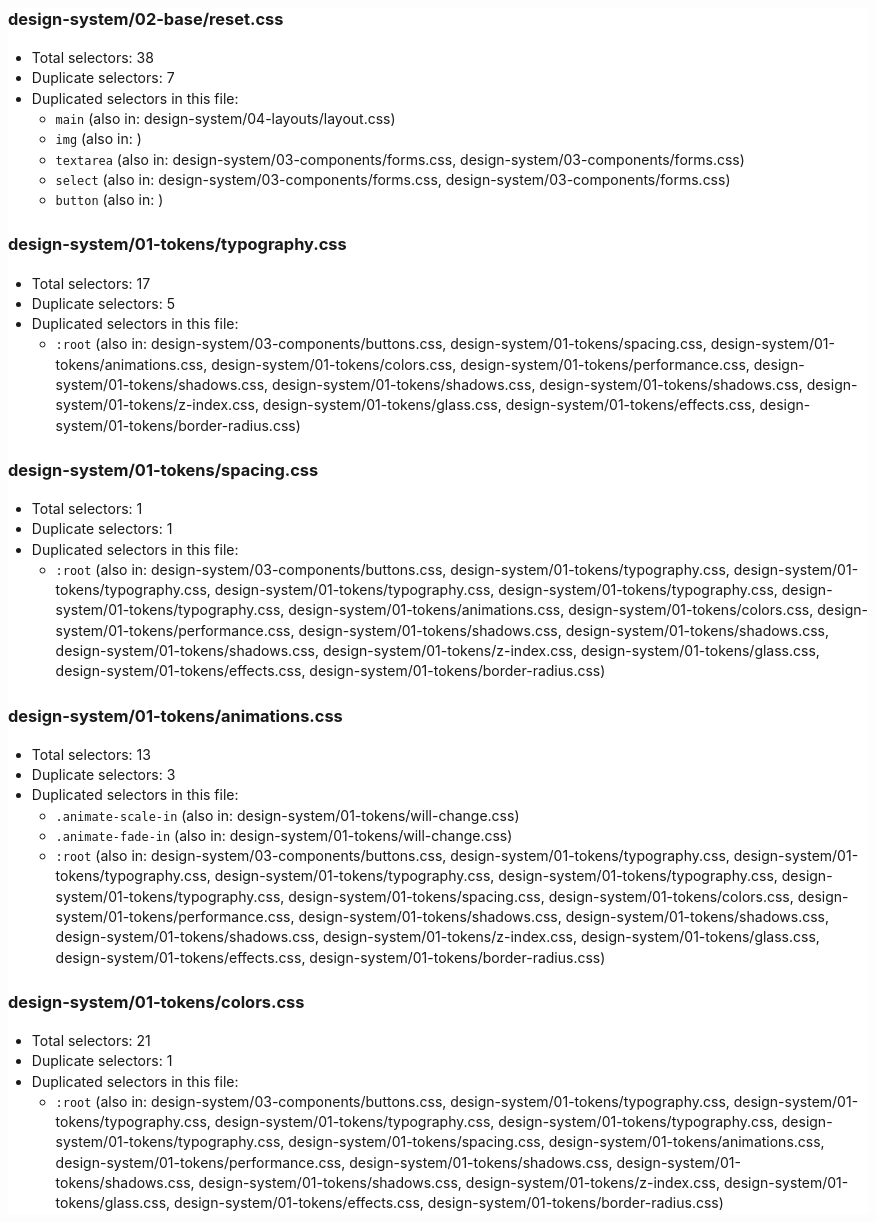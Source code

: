 ### design-system/02-base/reset.css
- Total selectors: 38
- Duplicate selectors: 7
- Duplicated selectors in this file:
  - `main` (also in: design-system/04-layouts/layout.css)
  - `img` (also in: )
  - `textarea` (also in: design-system/03-components/forms.css, design-system/03-components/forms.css)
  - `select` (also in: design-system/03-components/forms.css, design-system/03-components/forms.css)
  - `button` (also in: )

### design-system/01-tokens/typography.css
- Total selectors: 17
- Duplicate selectors: 5
- Duplicated selectors in this file:
  - `:root` (also in: design-system/03-components/buttons.css, design-system/01-tokens/spacing.css, design-system/01-tokens/animations.css, design-system/01-tokens/colors.css, design-system/01-tokens/performance.css, design-system/01-tokens/shadows.css, design-system/01-tokens/shadows.css, design-system/01-tokens/shadows.css, design-system/01-tokens/z-index.css, design-system/01-tokens/glass.css, design-system/01-tokens/effects.css, design-system/01-tokens/border-radius.css)

### design-system/01-tokens/spacing.css
- Total selectors: 1
- Duplicate selectors: 1
- Duplicated selectors in this file:
  - `:root` (also in: design-system/03-components/buttons.css, design-system/01-tokens/typography.css, design-system/01-tokens/typography.css, design-system/01-tokens/typography.css, design-system/01-tokens/typography.css, design-system/01-tokens/typography.css, design-system/01-tokens/animations.css, design-system/01-tokens/colors.css, design-system/01-tokens/performance.css, design-system/01-tokens/shadows.css, design-system/01-tokens/shadows.css, design-system/01-tokens/shadows.css, design-system/01-tokens/z-index.css, design-system/01-tokens/glass.css, design-system/01-tokens/effects.css, design-system/01-tokens/border-radius.css)

### design-system/01-tokens/animations.css
- Total selectors: 13
- Duplicate selectors: 3
- Duplicated selectors in this file:
  - `.animate-scale-in` (also in: design-system/01-tokens/will-change.css)
  - `.animate-fade-in` (also in: design-system/01-tokens/will-change.css)
  - `:root` (also in: design-system/03-components/buttons.css, design-system/01-tokens/typography.css, design-system/01-tokens/typography.css, design-system/01-tokens/typography.css, design-system/01-tokens/typography.css, design-system/01-tokens/typography.css, design-system/01-tokens/spacing.css, design-system/01-tokens/colors.css, design-system/01-tokens/performance.css, design-system/01-tokens/shadows.css, design-system/01-tokens/shadows.css, design-system/01-tokens/shadows.css, design-system/01-tokens/z-index.css, design-system/01-tokens/glass.css, design-system/01-tokens/effects.css, design-system/01-tokens/border-radius.css)

### design-system/01-tokens/colors.css
- Total selectors: 21
- Duplicate selectors: 1
- Duplicated selectors in this file:
  - `:root` (also in: design-system/03-components/buttons.css, design-system/01-tokens/typography.css, design-system/01-tokens/typography.css, design-system/01-tokens/typography.css, design-system/01-tokens/typography.css, design-system/01-tokens/typography.css, design-system/01-tokens/spacing.css, design-system/01-tokens/animations.css, design-system/01-tokens/performance.css, design-system/01-tokens/shadows.css, design-system/01-tokens/shadows.css, design-system/01-tokens/shadows.css, design-system/01-tokens/z-index.css, design-system/01-tokens/glass.css, design-system/01-tokens/effects.css, design-system/01-tokens/border-radius.css)
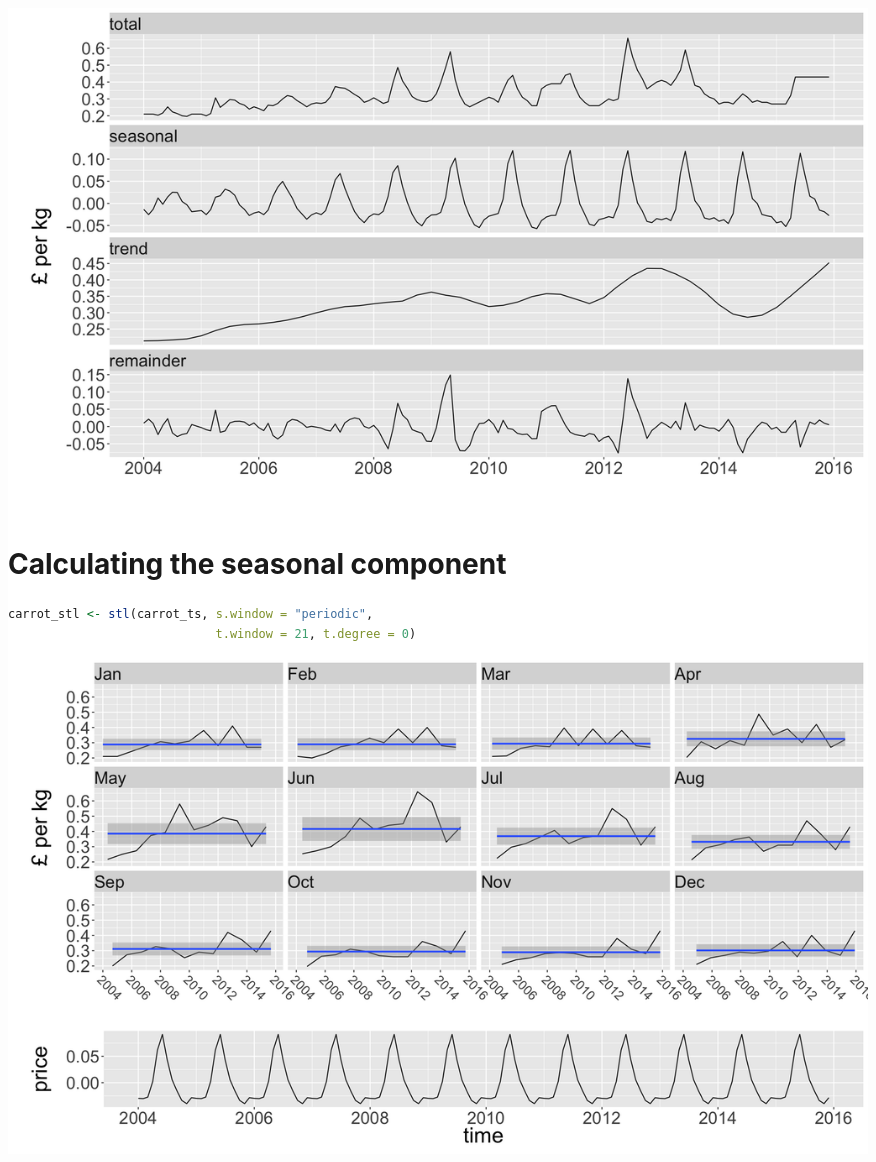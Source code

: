 <img src="STL_fruitandveg_EdinbR-figure/unnamed-chunk-6-1.png" title="plot of chunk unnamed-chunk-6" alt="plot of chunk unnamed-chunk-6" width="1008" />


Calculating the seasonal component
==================================

```r
carrot_stl <- stl(carrot_ts, s.window = "periodic",
                             t.window = 21, t.degree = 0)
```
<img src="STL_fruitandveg_EdinbR-figure/unnamed-chunk-8-1.png" title="plot of chunk unnamed-chunk-8" alt="plot of chunk unnamed-chunk-8" width="1008" />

# # # # # # #

__Task goal__:
The material above is to be transcribed exactly, with all pictures omitted.

__Expected answer__:
Source code

: ### design-system/02-base/reset.css
- Total selectors: 38
- Duplicate selectors: 7
- Duplicated selectors in this file:
  - `main` (also in: design-system/04-layouts/layout.css)
  - `img` (also in: )
  - `textarea` (also in: design-system/03-components/forms.css, design-system/03-components/forms.css)
  - `select` (also in: design-system/03-components/forms.css, design-system/03-components/forms.css)
  - `button` (also in: )

### design-system/01-tokens/typography.css
- Total selectors: 17
- Duplicate selectors: 5
- Duplicated selectors in this file:
  - `:root` (also in: design-system/03-components/buttons.css, design-system/01-tokens/spacing.css, design-system/01-tokens/animations.css, design-system/01-tokens/colors.css, design-system/01-tokens/performance.css, design-system/01-tokens/shadows.css, design-system/01-tokens/shadows.css, design-system/01-tokens/shadows.css, design-system/01-tokens/z-index.css, design-system/01-tokens/glass.css, design-system/01-tokens/effects.css, design-system/01-tokens/border-radius.css)

### design-system/01-tokens/spacing.css
- Total selectors: 1
- Duplicate selectors: 1
- Duplicated selectors in this file:
  - `:root` (also in: design-system/03-components/buttons.css, design-system/01-tokens/typography.css, design-system/01-tokens/typography.css, design-system/01-tokens/typography.css, design-system/01-tokens/typography.css, design-system/01-tokens/typography.css, design-system/01-tokens/animations.css, design-system/01-tokens/colors.css, design-system/01-tokens/performance.css, design-system/01-tokens/shadows.css, design-system/01-tokens/shadows.css, design-system/01-tokens/shadows.css, design-system/01-tokens/z-index.css, design-system/01-tokens/glass.css, design-system/01-tokens/effects.css, design-system/01-tokens/border-radius.css)

### design-system/01-tokens/animations.css
- Total selectors: 13
- Duplicate selectors: 3
- Duplicated selectors in this file:
  - `.animate-scale-in` (also in: design-system/01-tokens/will-change.css)
  - `.animate-fade-in` (also in: design-system/01-tokens/will-change.css)
  - `:root` (also in: design-system/03-components/buttons.css, design-system/01-tokens/typography.css, design-system/01-tokens/typography.css, design-system/01-tokens/typography.css, design-system/01-tokens/typography.css, design-system/01-tokens/typography.css, design-system/01-tokens/spacing.css, design-system/01-tokens/colors.css, design-system/01-tokens/performance.css, design-system/01-tokens/shadows.css, design-system/01-tokens/shadows.css, design-system/01-tokens/shadows.css, design-system/01-tokens/z-index.css, design-system/01-tokens/glass.css, design-system/01-tokens/effects.css, design-system/01-tokens/border-radius.css)

### design-system/01-tokens/colors.css
- Total selectors: 21
- Duplicate selectors: 1
- Duplicated selectors in this file:
  - `:root` (also in: design-system/03-components/buttons.css, design-system/01-tokens/typography.css, design-system/01-tokens/typography.css, design-system/01-tokens/typography.css, design-system/01-tokens/typography.css, design-system/01-tokens/typography.css, design-system/01-tokens/spacing.css, design-system/01-tokens/animations.css, design-system/01-tokens/performance.css, design-system/01-tokens/shadows.css, design-system/01-tokens/shadows.css, design-system/01-tokens/shadows.css, design-system/01-tokens/z-index.css, design-system/01-tokens/glass.css, design-system/01-tokens/effects.css, design-system/01-tokens/border-radius.css)
Source code

: <img src="STL_fruitandveg_EdinbR-figure/unnamed-chunk-6-1.png" title="plot of chunk unnamed-chunk-6" alt="plot of chunk unnamed-chunk-6" width="1008" />


Calculating the seasonal component
==================================

```r
carrot_stl <- stl(carrot_ts, s.window = "periodic",
                             t.window = 21, t.degree = 0)
```
<img src="STL_fruitandveg_EdinbR-figure/unnamed-chunk-8-1.png" title="plot of chunk unnamed-chunk-8" alt="plot of chunk unnamed-chunk-8" width="1008" />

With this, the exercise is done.